To illustrate how investor behavior works, take the story of Grace Groner. Grace was born in rural Illinois in 1909, orphaned at the age of 12, never married, and was a career secretary who started work during the Great Depression. Grace lived a peaceful and humble life in a one-bedroom cottage in Lake Forest, IL and never owned a car. In her first year working at her healthcare employer, she invested in her employer’s stock. Over the next 70 years, she continually reinvested in this stock through 13 recessions and many market corrections and wars. Though the most sophisticated investors would have sold their investments, Grace held her investments with strong intestinal and emotional fortitude.
Money Is Made By Sitting, Not Trading – Jesse Livermore
Upon Grace’s death at the age of 100, she left all of her money to her alma mater Lake Forest College. All $7.2 million of it. Everyone who knew Grace were baffled about her wealth and how she attained it. The truth is there was no secret model, spreadsheet, or algorithm used to amass her money. She did not trade in and out of her stock, time the market, sell it all due to poor quarterly earnings, watch CNBC’s Mad Money, or get frightened and sell due to a doomsday market pundit.
Grace simply kept her eye on the long term, so time was her friend.
Investment Returns & Investor Returns – A Big, Expensive Behavioral Difference
Investing is not about what and how much you know. Rather, investing boils down to how you behave with your money.
One way to measure the impact investor behavior has on overall performance is to view the difference between investment returns versus investor returns.
- Investment returns are what you see advertised that assumes you invest and then leave the money alone. You don’t react to news and sell and then buy another investment. Instead, investment return is when you purchase the investment and hold it.
- Investor returns, on the other hand, quantifies the returns experienced in the real world. These returns are what you earn from buying and selling, switching to other investments, or selling during seemingly earth-shattering market events.
The difference between investment returns and investor returns can actually be quantified. Dalbar, a market research firm, conducts an annual study to quantify investor behavior compared to investment returns available in the market. For as long as Dalbar has been conducting the study (which is over 20 years), the outcome has been the same: investor returns have consistently and substantially trailed the average investment return. As the chart below highlights, investor returns lag the typical investment return by about 5%, which is an enormous gap.
Source: Dalbar. Returns are for the period ending 12/31/16
The most recent study by Dalbar notes the most likely reason why investor returns trail investment returns:
”The retention rate data for equity, fixed-income and asset-allocation mutual funds strongly suggests that investors lack the patience and long-term vision to stay invested in any one fund for much more than four years. Jumping into and out of investments every few years is not a prudent strategy because investors are simply unable to correctly time when to make such moves.”
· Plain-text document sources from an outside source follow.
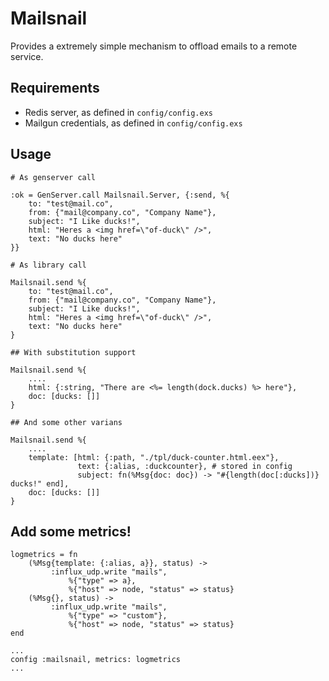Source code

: # Mailsnail

Provides a extremely simple mechanism to offload emails to a remote service.

## Requirements

 * Redis server, as defined in `config/config.exs`
 * Mailgun credentials, as defined in `config/config.exs`


## Usage

```
# As genserver call

:ok = GenServer.call Mailsnail.Server, {:send, %{
	to: "test@mail.co",
	from: {"mail@company.co", "Company Name"},
	subject: "I Like ducks!",
	html: "Heres a <img href=\"of-duck\" />",
	text: "No ducks here"
}}

# As library call

Mailsnail.send %{
	to: "test@mail.co",
	from: {"mail@company.co", "Company Name"},
	subject: "I Like ducks!",
	html: "Heres a <img href=\"of-duck\" />",
	text: "No ducks here"
}

## With substitution support

Mailsnail.send %{
	....
	html: {:string, "There are <%= length(dock.ducks) %> here"},
	doc: [ducks: []]
}

## And some other varians

Mailsnail.send %{
	....
	template: [html: {:path, "./tpl/duck-counter.html.eex"},
	           text: {:alias, :duckcounter}, # stored in config
	           subject: fn(%Msg{doc: doc}) -> "#{length(doc[:ducks])} ducks!" end],
	doc: [ducks: []]
}
```


## Add some metrics!

```
logmetrics = fn
	(%Msg{template: {:alias, a}}, status) ->
		 :influx_udp.write "mails",
			 %{"type" => a},
			 %{"host" => node, "status" => status}
	(%Msg{}, status) ->
		 :influx_udp.write "mails",
			 %{"type" => "custom"},
			 %{"host" => node, "status" => status}
end

...
config :mailsnail, metrics: logmetrics
...
```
So, simply put, most people lack patience when it comes to investing. Emotional decision-making and mistakes made by investors over time take a great bite out of investor returns.
In the end, people make mistakes. Despite your best intentions, it’s almost impossible to eliminate behavioral biases that cause you to make bad investment decisions and therefore trail investment returns available in the market. There are many behavioral biases that can cause you to act irrationally and trail investment returns. These biases are unfortunately many and include mental accounting, herding, regret, and anchoring (more on these in a future newsletter).
Be Like Grace Groner & Outperform 99% Of All Investors
Don’t Give Me Timing, Give Me Time
The conclusion is not that we can all be like Grace Groner and diligently stick with an investment plan for over 70 years. The key to investment success is not about skill as demonstrated by Grace Groner. It’s about focusing on a plan that’s simple, not complicated, and narrowing the behavior gap and capturing more investment returns.